Le mode de vie des «pollutocrates» menace la planète, selon un rapport d’Oxfam

MONTRÉAL — Cinquante des milliardaires les plus riches du monde produisent plus de carbone en 90 minutes qu’une personne normale ne le fait pendant toute sa vie, selon un nouveau rapport d’Oxfam, dont une partie de la méthodologie ne fait pas l’unanimité.

Le mode de vie des «pollutocrates» est principalement responsable de l’excès des émissions de CO2 dans le monde, selon le rapport qui appelle les gouvernements à «faire payer les riches pollueurs».

Le document, intitulé «Les inégalités carbone tuent», soutient que, par leurs investissements, leurs avions privés et leurs yachts, 50 des personnes les plus riches de la planète produisent plus de carbone en une heure et demie qu’une personne moyenne pendant toute sa vie.

«Les 50 personnes identifiées font partie de la liste Bloomberg du classement des milliardaires», mais «ils ne sont pas le top 50 des plus riches», a expliqué Julie McClatchie, analyste politique d’Oxfam-Québec, en entrevue avec La Presse Canadienne.

Elle a précisé qu’Oxfam International «a choisi cinq milliardaires par régions les plus riches pour former un échantillon global».

Jeff Bezos, Elon Musk et la famille Walton

Parmi les grandes fortunes du monde qui contribuent à la crise climatique, selon Oxfam, il y a la famille Walton, héritière des magasins Walmart.

Selon le rapport, la famille Walton possède trois yachts de luxe qui, en 12 mois, ont émis autant de carbone qu’environ 1714 personnes travaillant dans des magasins Walmart.

Toujours selon le rapport, les deux jets privés du propriétaire d’Amazon, Jeff Bezos, ont passé près de 25 jours dans les airs en un an et ont émis autant de carbone que pourrait en émettre un employé d’Amazon aux États-Unis en 207 ans.

Le document indique également qu’Elon Musk possèderait deux jets privés qui produisent ensemble 5497 tonnes de CO2 par an.

Les données d’Oxfam montrent que les jets privés de 23 des individus les plus riches émettraient en moyenne 2074 tonnes de carbone par année, ce qui équivaudrait à 2000 ans d’émissions de gaz à effet de serre pour une personne qui fait partie de la moitié la plus pauvre du monde.

Les émissions des jets privés et des yachts sont toutefois «mineures dans les émissions globales», selon le titulaire de la Chaire de gestion du secteur de l’énergie de HEC Montréal, Pierre-Olivier Pineau.

En revanche, a commenté le professeur après avoir parcouru le rapport, «si tout le monde avait des comportements équivalents à ceux des super-riches, le budget carbone dont nous disposons diminuerait à une vitesse folle et, effectivement, les super riches ont une bien plus grande responsabilité dans les émissions mondiales à cause de leur style de vie».

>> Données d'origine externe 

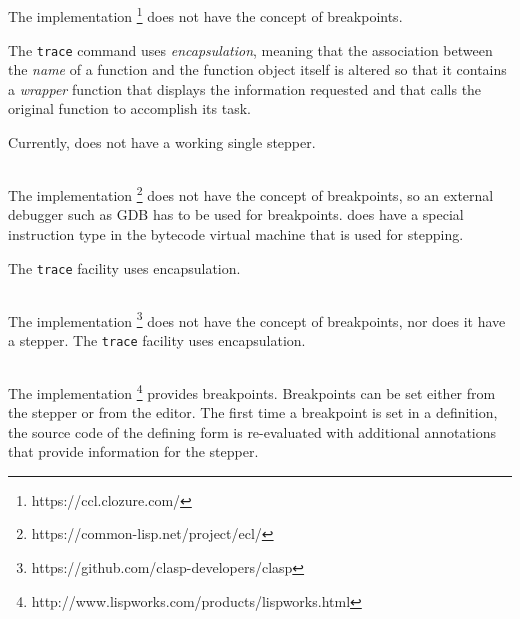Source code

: \subsection{\ccl{}}

The \ccl{} \commonlisp{} implementation%
\footnote{https://ccl.clozure.com/}
does not have the concept of breakpoints.

The \ccl{} \texttt{trace} command uses \emph{encapsulation}, meaning
that the association between the \emph{name} of a function and the
function object itself is altered so that it contains a \emph{wrapper}
function that displays the information requested and that calls the
original function to accomplish its task.

Currently, \ccl{} does not have a working single stepper.

\subsection{\ecl{}}

The \ecl{} \commonlisp{} implementation%
\footnote{https://common-lisp.net/project/ecl/}
does not have the concept of breakpoints, so an external debugger such
as GDB has to be used for breakpoints.  \ecl{} does have a special
instruction type in the bytecode virtual machine that is used for
stepping.

The \texttt{trace} facility uses encapsulation.

\subsection{\clasp{}}

The \clasp{} \commonlisp{} implementation%
\footnote{https://github.com/clasp-developers/clasp}
does not have the concept of breakpoints, nor does it have a stepper.
The \texttt{trace} facility uses encapsulation.

\subsection{\lispworks{}}

The \lispworks{} \commonlisp{} implementation%
\footnote{http://www.lispworks.com/products/lispworks.html}
provides breakpoints.  Breakpoints can be set either from the stepper
or from the editor.  The first time a breakpoint is set in a
definition, the source code of the defining form is re-evaluated with
additional annotations that provide information for the stepper.

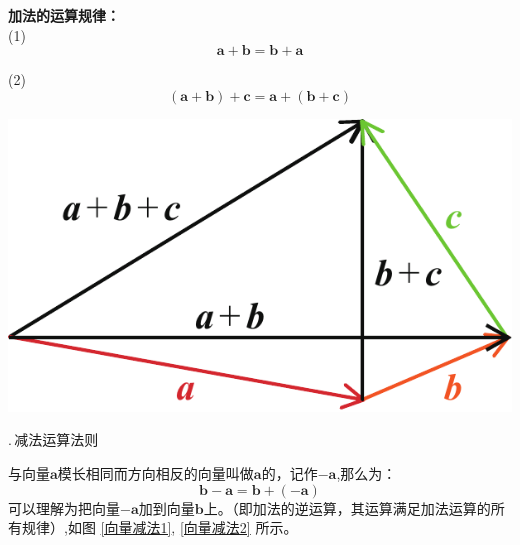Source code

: \begin{minipage}{0.55\linewidth}
\noindent \textbf{加法的运算规律：}\\
(1)$\,$ 
\vspace*{-0.5em}
\begin{equation}
	\boldsymbol{a}+\boldsymbol{b}=\boldsymbol{b}+\boldsymbol{a} 
\end{equation}
\vspace*{-2em}

(2)$\,$ 
\vspace*{-1em}
\begin{equation}
	(\bm{a} + \bm{b}) + \bm{c} = \bm{a} + (\bm{b} + \bm{c})
\end{equation}
\vspace*{-0.3em}
\end{minipage}
\begin{minipage}{0.45\linewidth}
	\centering
	\includegraphics[width = 0.7\linewidth]{pic/C-5/vecadd3}
	\vspace*{-1em}
	\label{向量加法的运算规律}
\end{minipage}
\vspace*{0.5em}

.$\,$减法运算法则\\
\vspace*{-1em}\vspace*{-1em}

与向量$\boldsymbol{a}$模长相同而方向相反的向量叫做$\boldsymbol{a}$的，记作$-\boldsymbol{a}$,那么为：
\begin{equation}
	\boldsymbol{b}-\boldsymbol{a}=\boldsymbol{b}+(-\boldsymbol{a})
\end{equation}
可以理解为把向量$-\boldsymbol{a}$加到向量$\boldsymbol{b}$上。（即加法的逆运算，其运算满足加法运算的所有规律）,如图 \ref{向量减法1}, \ref{向量减法2} 所示。

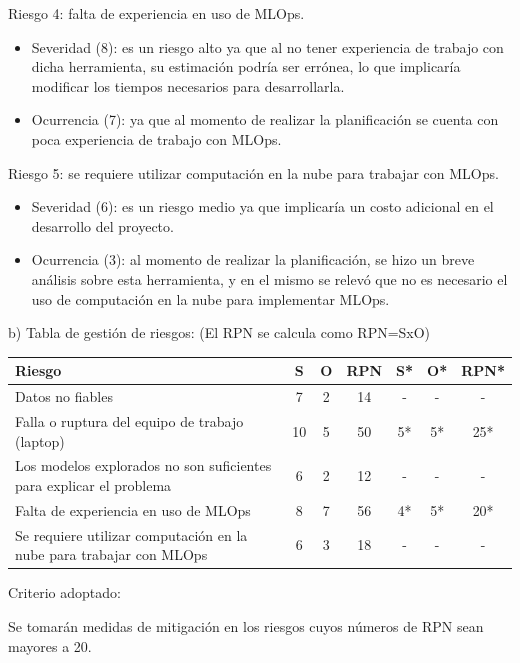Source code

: \documentclass[
11pt, %
]{charter}
\begin{document}
Riesgo 4: falta de experiencia en uso de MLOps.
\begin{itemize}
	\item Severidad (8): es un riesgo alto ya que al no tener experiencia de trabajo con dicha herramienta, su estimación podría ser errónea, lo que implicaría modificar los tiempos necesarios para desarrollarla.
	\item Ocurrencia (7): ya que al momento de realizar la planificación se cuenta con poca experiencia de trabajo con MLOps. 
\end{itemize}

Riesgo 5: se requiere utilizar computación en la nube para trabajar con MLOps.
\begin{itemize}
	\item Severidad (6): es un riesgo medio ya que implicaría un costo adicional en el desarrollo del proyecto.
	\item Ocurrencia (3): al momento de realizar la planificación, se hizo un breve análisis sobre esta herramienta, y en el mismo se relevó que no es necesario el uso de computación en la nube para implementar MLOps. 
\end{itemize}


b) Tabla de gestión de riesgos:      (El RPN se calcula como RPN=SxO)

\begin{table}[htpb]
\centering
\begin{tabularx}{\linewidth}{@{}|X|c|c|c|c|c|c|@{}}
\hline
\rowcolor[HTML]{C0C0C0} 
Riesgo & S & O & RPN & S* & O* & RPN* \\ \hline
Datos no fiables       &  7  &  2  &  14   & - & - & - \\ \hline
Falla o ruptura del equipo de trabajo (laptop) & 10 & 5 &  50   & 5* & 5* & 25* \\ \hline
Los modelos explorados no son suficientes para explicar el problema & 6 & 2 & 12 & - & - & - \\ \hline
Falta de experiencia en uso de MLOps & 8 &  7  &  56   &  4*  & 5* & 20* \\ \hline
Se requiere utilizar computación en la nube para trabajar con MLOps       & 6 & 3  & 18 & - & - & - \\ \hline
\end{tabularx}%
\end{table}

Criterio adoptado: 

Se tomarán medidas de mitigación en los riesgos cuyos números de RPN sean mayores a 20.
\end{document}
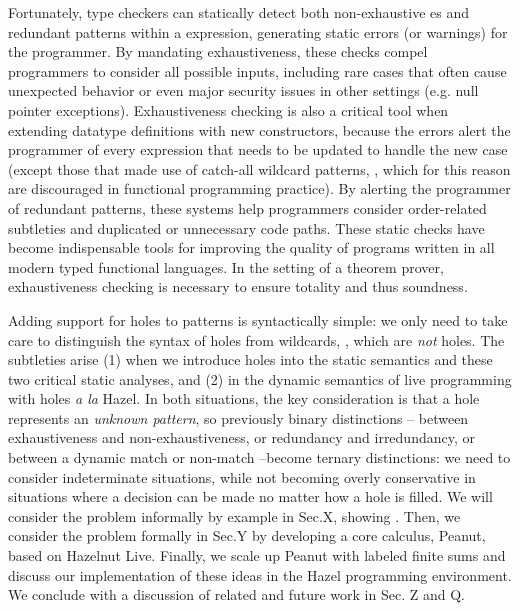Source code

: Fortunately,
type checkers can statically detect both non-exhaustive es and redundant patterns within a  expression, generating static errors (or warnings) for the programmer. 
By mandating exhaustiveness, these checks compel programmers to consider all possible inputs, including rare cases that often cause unexpected behavior or even major security issues in other settings (e.g. null pointer exceptions). Exhaustiveness checking is also a critical tool when extending datatype definitions with new constructors, because the errors 
alert the programmer of every  expression that needs to be updated to handle the new case (except those that made use of catch-all wildcard patterns, \li{_}, which for this reason are discouraged in functional programming practice).
By alerting the programmer of redundant patterns, these systems help programmers consider order-related subtleties and duplicated or unnecessary code paths. These static checks have become indispensable tools for improving the quality of programs written in all modern typed functional languages. In the setting of a theorem prover, exhaustiveness checking is necessary to ensure totality and thus soundness.  

Adding support for holes to patterns is syntactically simple: we only need to take care to distinguish the syntax of holes from wildcards, \li{_}, which are \emph{not} holes. The subtleties arise (1) when we introduce holes into the static semantics and these two critical static analyses, and (2) in the dynamic semantics of live programming with holes \emph{a la} Hazel. In both situations, the key consideration is that a hole represents an \emph{unknown pattern}, so previously binary distinctions -- between exhaustiveness and non-exhaustiveness, or redundancy and irredundancy, or between a dynamic match or non-match --become ternary distinctions: we need to consider indeterminate situations, while not becoming overly conservative in situations where a decision can be made no matter how a hole is filled. We will consider the problem informally by example in Sec.X, showing . Then, we consider the problem formally in Sec.Y by developing a core calculus, Peanut, based on Hazelnut Live. Finally, we scale up Peanut with labeled finite sums and discuss our implementation of these ideas in the Hazel programming environment. We conclude with a discussion of related and future work in Sec. Z and Q.


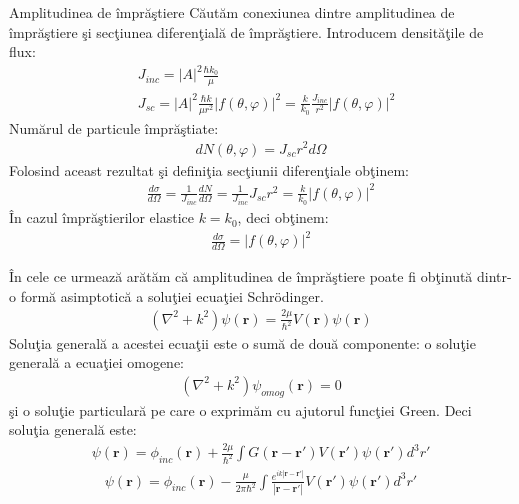 \begin{frame}[allowframebreaks]{Amplitudinea de \^{i}mpr\u{a}\c{s}tiere}
C\u{a}ut\u{a}m conexiunea dintre amplitudinea de \^{i}mpr\u{a}\c{s}tiere \c{s}i sec\c{t}iunea diferen\c{t}ial\u{a} de \^{i}mpr\u{a}\c{s}tiere.
Introducem densit\u{a}\c{t}ile de flux: 
\begin{align}
&J_{inc}=|A|^2 \frac{\hbar k_0}{\mu}\\
&J_{sc}=|A|^2 \frac{\hbar k}{\mu r^2}|f(\theta,\varphi)|^2=\frac{k}{k_0}\frac{J_{inc}}{r^2}|f(\theta,\varphi)|^2
\end{align}
Num\u{a}rul de particule \^{i}mpr\u{a}\c{s}tiate:
\begin{align}
dN(\theta,\varphi)=J_{sc}r^2d\Omega
\end{align}
Folosind aceast rezultat \c{s}i defini\c{t}ia sec\c{t}iunii diferen\c{t}iale ob\c{t}inem:
\begin{align}
\frac{d\sigma}{d\Omega}=\frac{1}{J_{inc}}\frac{dN}{d\Omega}=\frac{1}{J_{inc}}J_{sc}r^2=\frac{k}{k_0}|f(\theta,\varphi)|^2
\end{align}
\^{I}n cazul \^{i}mpr\u{a}\c{s}tierilor elastice $k=k_0$, deci ob\c{t}inem:
\begin{align}
\frac{d\sigma}{d\Omega}=|f(\theta,\varphi)|^2
\end{align}

\newpage

\^{I}n cele ce urmeaz\u{a} ar\u{a}t\u{a}m c\u{a} amplitudinea de \^{i}mpr\u{a}\c{s}tiere poate fi ob\c{t}inut\u{a} dintr-o form\u{a} asimptotic\u{a} a solu\c{t}iei ecua\c{t}iei Schr\"{o}dinger.
\begin{align}
(\nabla^2+k^2)\psi({\bm r})=\frac{2\mu}{\hbar^2}V({\bm r})\psi({\bm r}) 
\end{align}
Solu\c{t}ia general\u{a} a acestei ecua\c{t}ii este o sum\u{a} de dou\u{a} componente: o solu\c{t}ie general\u{a} a ecua\c{t}iei omogene:
\begin{align}
(\nabla^2+k^2)\psi_{omog}({\bm r})=0
\end{align}
\c{s}i o solu\c{t}ie particular\u{a} pe care o exprim\u{a}m cu ajutorul func\c{t}iei Green. Deci solu\c{t}ia general\u{a} este:
\begin{align}
\psi({\bm r})=\phi_{inc}({\bm r})+\frac{2\mu}{\hbar^2}\int G({\bm r}-{\bm r'})V({\bm r'})\psi({\bm r'})d^3r' \label{ecuatie236}
\end{align} 
\begin{align}
\psi({\bm r})=\phi_{inc}({\bm r})-\frac{\mu}{2\pi\hbar^2}\int\frac{e^{ik|{\bm r}-{\bm r'}|}}{|{\bm r}-{\bm r'}|}V({\bm r'})\psi({\bm r'})d^3r' \label{ecuatie247}
\end{align}
\newpage


\end{frame}
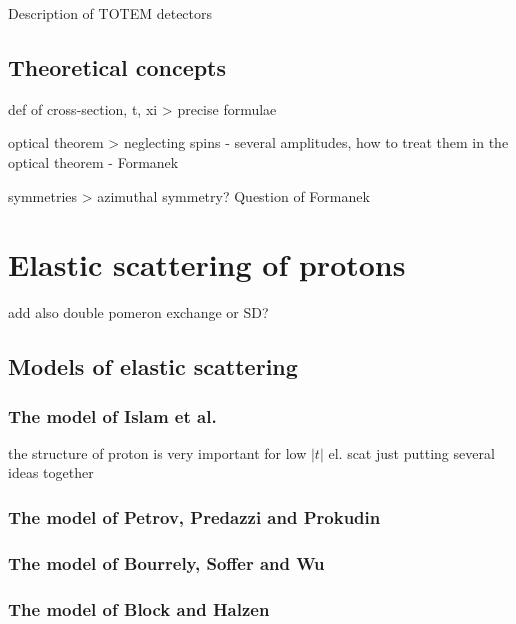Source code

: \> Description of TOTEM detectors

\section{Theoretical concepts}

\> def of cross-section, t, xi
\>> precise formulae

\> optical theorem
\>> neglecting spins - several amplitudes, how to treat them in the optical theorem - Formanek

\> symmetries
\>> azimuthal symmetry? Question of Formanek


\chapter{Elastic scattering of protons}

\> add also double pomeron exchange or SD?

\section{Models of elastic scattering}

\subsection{The model of Islam et al.}


\> the structure of proton is very important for low $|t|$ el. scat
\> just putting several ideas together

\subsection{The model of Petrov, Predazzi and Prokudin}


\subsection{The model of Bourrely, Soffer and Wu}


\subsection{The model of Block and Halzen}

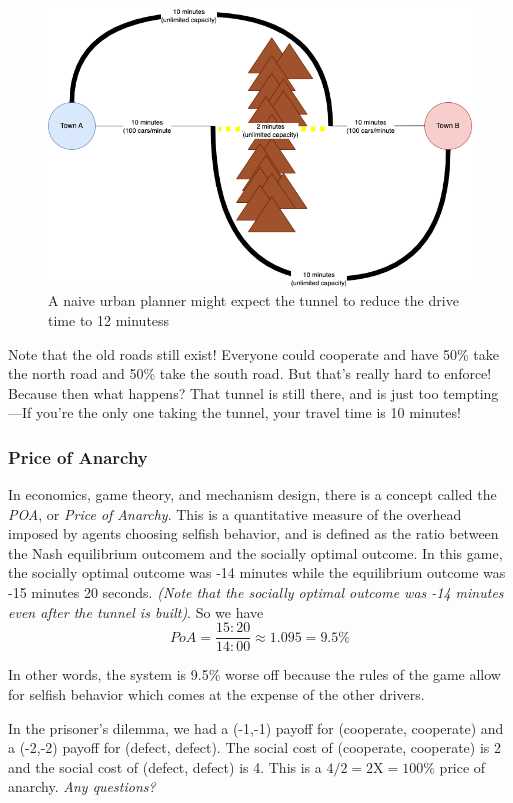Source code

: \documentclass[11pt]{article}
\begin{document}
\begin{figure}
    \centering
    \includegraphics[width=5in]{braess_3.png}
    \caption{A naive urban planner might expect the tunnel to reduce the drive time to 12 minutess}
\end{figure}

Note that the old roads still exist! Everyone could cooperate and have 50\% take the north road and 50\% take the south road. But that's really hard to enforce! 
Because then what happens? 
That tunnel is still there, and is just too tempting---If you're the only one taking the tunnel, your travel time is 10 minutes! 

\subsubsection{Price of Anarchy}

In economics, game theory, and mechanism design, there is a concept called the {\it POA}, or {\it Price of Anarchy}.
This is a quantitative measure of the overhead imposed by agents choosing selfish behavior, and is defined as the ratio between the Nash equilibrium outcomem and the socially optimal outcome. 
In this game, the socially optimal outcome was -14 minutes while the equilibrium outcome was -15 minutes 20 seconds. 
{\it (Note that the socially optimal outcome was -14 minutes even after the tunnel is built)}.
So we have
$$ PoA = \frac{15{:}20}{14{:}00} \approx 1.095 = 9.5\%$$

In other words, the system is 9.5\% worse off because the rules of the game allow for selfish behavior which comes at the expense of the other drivers. 


In the prisoner's dilemma, we had a (-1,-1) payoff for (cooperate, cooperate) and a (-2,-2) payoff for (defect, defect). The social cost of (cooperate, cooperate) is 2 and the social cost of (defect, defect) is 4. This is a $4/2 = 2\text{X} = 100\%$ price of anarchy. {\it Any questions?}
\end{document}
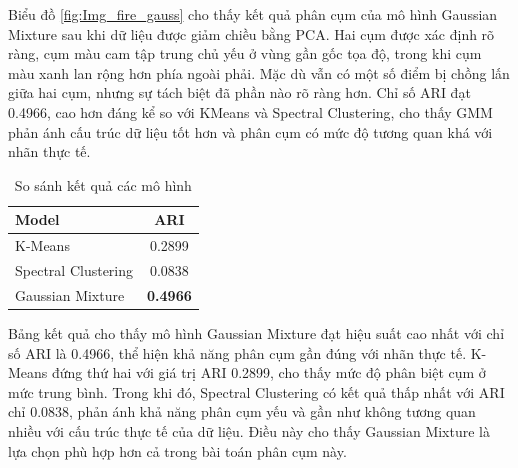      Biểu đồ \ref{fig:Img_fire_gauss} cho thấy kết quả phân cụm của mô hình Gaussian Mixture sau khi dữ liệu được giảm chiều bằng PCA. Hai cụm được xác định rõ ràng, cụm màu cam tập trung chủ yếu ở vùng gần gốc tọa độ, trong khi cụm màu xanh lan rộng hơn phía ngoài phải. Mặc dù vẫn có một số điểm bị chồng lấn giữa hai cụm, nhưng sự tách biệt đã phần nào rõ ràng hơn. Chỉ số ARI đạt 0.4966, cao hơn đáng kể so với KMeans và Spectral Clustering, cho thấy GMM phản ánh cấu trúc dữ liệu tốt hơn và phân cụm có mức độ tương quan khá với nhãn thực tế.

    \begin{table}[htbp]
        \centering
        \caption{So sánh kết quả các mô hình}
        \label{tab:lung-clustering-compare}
        \begin{tabular}{|l|c|}
        \hline
        Model & ARI  \\
        \hline
        K-Means & 0.2899  \\
        \hline
        Spectral Clustering & 0.0838 \\
        \hline
        Gaussian Mixture & \textbf{0.4966}  \\
        \hline
        \end{tabular}
    \end{table}

    \FloatBarrier

    Bảng kết quả cho thấy mô hình Gaussian Mixture đạt hiệu suất cao nhất với chỉ số ARI là 0.4966, thể hiện khả năng phân cụm gần đúng với nhãn thực tế. K-Means đứng thứ hai với giá trị ARI 0.2899, cho thấy mức độ phân biệt cụm ở mức trung bình. Trong khi đó, Spectral Clustering có kết quả thấp nhất với ARI chỉ 0.0838, phản ánh khả năng phân cụm yếu và gần như không tương quan nhiều với cấu trúc thực tế của dữ liệu. Điều này cho thấy Gaussian Mixture là lựa chọn phù hợp hơn cả trong bài toán phân cụm này.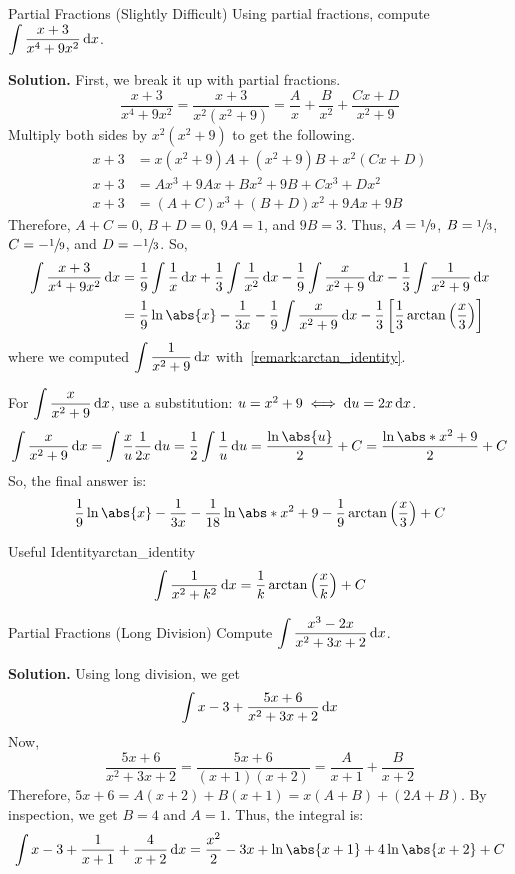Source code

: \begin{Example}{Partial Fractions (Slightly Difficult)}{}
    Using partial fractions, compute $ \displaystyle \int \frac{x+3}{x^4+9x^2} \odif{x} $.

    \textbf{Solution.}
    First, we break it up with partial fractions.
    \[ \frac{x+3}{x^4+9x^2} =\frac{x+3}{x^2(x^2+9)}=\frac{A}{x}+\frac{B}{x^2} +\frac{Cx+D}{x^2+9}  \]
    Multiply both sides by $ x^2(x^2+9) $ to get the following.
    \begin{align*}
        x+3 & =x(x^2+9)A+(x^2+9)B+x^2(Cx+D) \\
        x+3 & =Ax^3+9Ax+Bx^2+9B+Cx^3+Dx^2   \\
        x+3 & =(A+C)x^3+(B+D)x^2+9Ax+9B
    \end{align*}
    Therefore, $ A+C=0 $, $ B+D=0 $, $ 9A=1 $, and $ 9B=3 $. Thus,
    $ A=\sfrac{1}{9} $, $ B=\sfrac{1}{3} $, $ C=-\sfrac{1}{9} $,
    and $ D=-\sfrac{1}{3} $. So,
    \begin{align*}
        \int \frac{x+3}{x^4+9x^2} \odif{x}
         & =\frac{1}{9} \int \frac{1}{x} \odif{x} +\frac{1}{3} \int \frac{1}{x^2} \odif{x}
        -\frac{1}{9} \int \frac{x}{x^2+9} \odif{x} -\frac{1}{3} \int \frac{1}{x^2+9} \odif{x} \\
         & =\frac{1}{9}\ln\abs{x}-\frac{1}{3x}-\frac{1}{9} \int \frac{x}{x^2+9}\odif{x}
        -\frac{1}{3} \left[ \frac{1}{3}\arctan\left( \frac{x}{3}  \right) \right]             \\
    \end{align*}
    where we computed $ \displaystyle \int \frac{1}{x^2+9}\odif{x} $ with~\ref{remark:arctan_identity}.

    For $ \displaystyle \int \frac{x}{x^2+9} \odif{x}  $, use a substitution: $ u=x^2+9\iff \odif{u}=2x\odif{x} $.
    \[
        \int \frac{x}{x^2+9} \odif{x}
        =\int \frac{x}{u} \frac{1}{2x} \odif{u}
        =\frac{1}{2} \int \frac{1}{u} \odif{u}
        =\frac{\ln\abs{u}}{2} +C
        =\frac{\ln\abs*{x^2+9}}{2} +C
    \]
    So, the final answer is:
    \[ \frac{1}{9}\ln\abs{x}-\frac{1}{3x}-\frac{1}{18}\ln\abs*{x^2+9}
        -\frac{1}{9} \arctan\left( \frac{x}{3}  \right)+C \]
\end{Example}

\begin{Remark}{Useful Identity}{arctan_identity}
    \[ \int \frac{1}{x^2+k^2} \odif{x}=\frac{1}{k} \arctan\left( \frac{x}{k}  \right)+C  \]
\end{Remark}

\begin{Example}{Partial Fractions (Long Division)}{}
    Compute $ \displaystyle \int \frac{x^3-2x}{x^2+3x+2} \odif{x} $.

    \textbf{Solution.}
    Using long division, we get
    \[ \int x-3+\frac{5x+6}{x^2+3x+2} \odif{x}  \]
    Now,
    \[ \frac{5x+6}{x^2+3x+2} =\frac{5x+6}{(x+1)(x+2)} =\frac{A}{x+1} +\frac{B}{x+2} \]
    Therefore, $ 5x+6=A(x+2)+B(x+1) = x(A+B)+(2A+B)$. By inspection,
    we get $ B=4 $ and $ A=1 $. Thus, the integral is:
    \[ \int x-3+\frac{1}{x+1} +\frac{4}{x+2} \odif{x} =\frac{x^2}{2} -3x+\ln\abs{x+1}
        +4\ln\abs{x+2}+C \]
\end{Example}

Épuisement du budget carbone

Le rapport d’Oxfam indique que «si le monde maintient ses émissions actuelles, le budget carbone (la quantité de CO2 qui peut encore être ajoutée à l’atmosphère sans que les températures mondiales dépassent le seuil de 1,5 degré Celsius) sera épuisé dans environ quatre ans», mais que «si tout le monde commençait à émettre autant de carbone que les jets privés et les superyachts d’un milliardaire moyen de l’étude d’Oxfam, le budget serait épuisé en deux jours».

Certaines des personnes les plus riches du monde rejettent du CO2 «sans égards aux autres et sans tenir compte des impacts globaux de leur pollution toxique». Ces gens sont, selon Oxfam, des «pollutocrates».

Les émissions des investissements contestées

Oxfam souligne que les émissions de GES des plus riches sont en partie attribuables à leur style de vie luxueux, mais surtout imputables à leurs investissements.

«Les émissions moyennes liées aux investissements de 50 des milliardaires les plus riches du monde sont environ 340 fois supérieures à celles de leurs avions privés et de leurs yachts combinés», selon le rapport.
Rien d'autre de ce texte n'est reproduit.